#### Records supplied
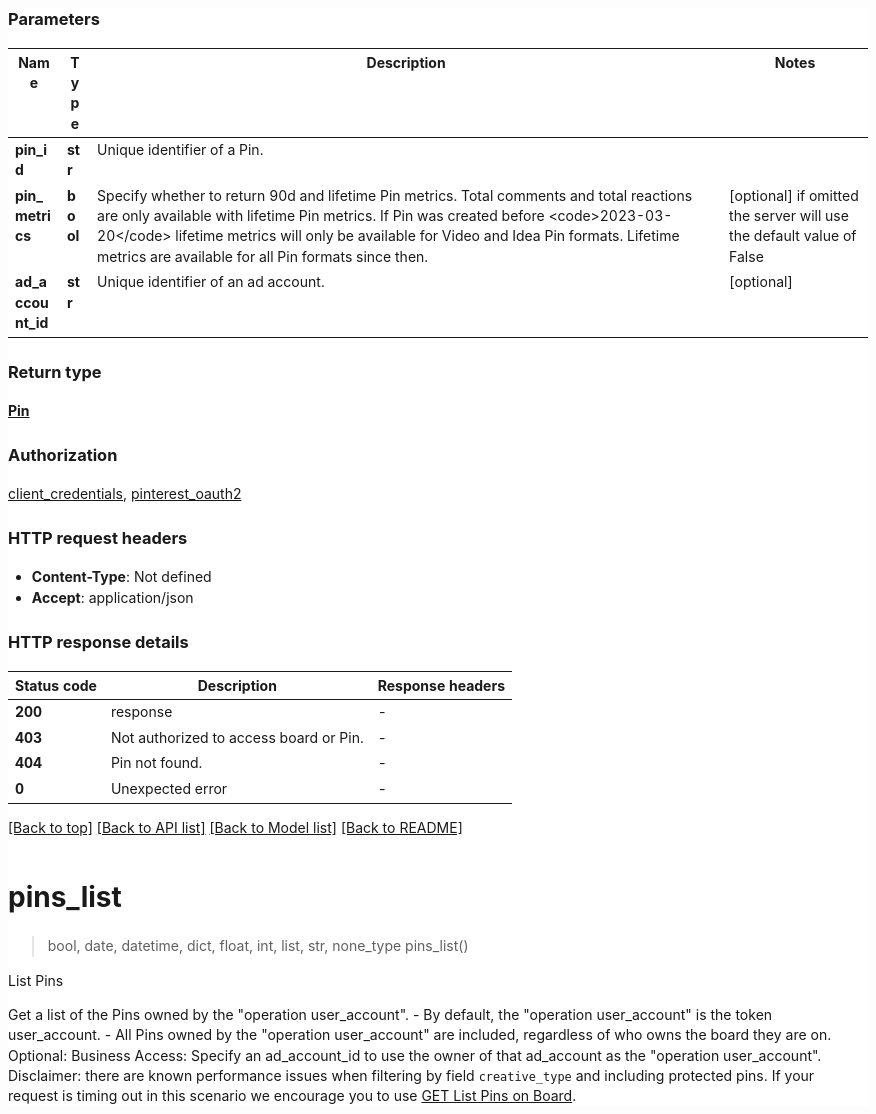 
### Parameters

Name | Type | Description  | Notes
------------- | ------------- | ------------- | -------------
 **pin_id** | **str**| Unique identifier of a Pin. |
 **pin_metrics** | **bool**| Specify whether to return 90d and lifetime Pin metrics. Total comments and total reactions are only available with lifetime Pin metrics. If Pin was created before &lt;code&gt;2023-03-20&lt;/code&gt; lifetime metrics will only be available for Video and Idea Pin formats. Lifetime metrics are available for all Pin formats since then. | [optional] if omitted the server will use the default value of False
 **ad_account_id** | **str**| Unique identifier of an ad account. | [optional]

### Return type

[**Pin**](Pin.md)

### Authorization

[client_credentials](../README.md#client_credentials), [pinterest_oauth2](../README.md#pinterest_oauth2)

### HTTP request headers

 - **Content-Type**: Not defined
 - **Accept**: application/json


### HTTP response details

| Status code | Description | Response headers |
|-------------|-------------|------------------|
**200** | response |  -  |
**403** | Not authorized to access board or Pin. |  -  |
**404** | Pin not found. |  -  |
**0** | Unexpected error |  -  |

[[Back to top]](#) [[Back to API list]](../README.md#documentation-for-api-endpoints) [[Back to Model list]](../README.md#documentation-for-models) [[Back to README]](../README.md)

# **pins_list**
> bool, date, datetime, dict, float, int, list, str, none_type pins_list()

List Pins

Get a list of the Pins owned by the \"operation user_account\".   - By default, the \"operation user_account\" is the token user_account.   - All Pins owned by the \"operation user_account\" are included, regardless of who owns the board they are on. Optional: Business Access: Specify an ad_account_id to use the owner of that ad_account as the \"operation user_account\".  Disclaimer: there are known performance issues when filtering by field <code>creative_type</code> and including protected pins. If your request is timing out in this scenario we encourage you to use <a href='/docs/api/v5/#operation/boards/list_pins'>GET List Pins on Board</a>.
########
▶ _About this task_: Return each line of the data above that includes the word "README".

▶ _Task response_:
[client_credentials](../README.md#client_credentials), [pinterest_oauth2](../README.md#pinterest_oauth2)
[[Back to top]](#) [[Back to API list]](../README.md#documentation-for-api-endpoints) [[Back to Model list]](../README.md#documentation-for-models) [[Back to README]](../README.md)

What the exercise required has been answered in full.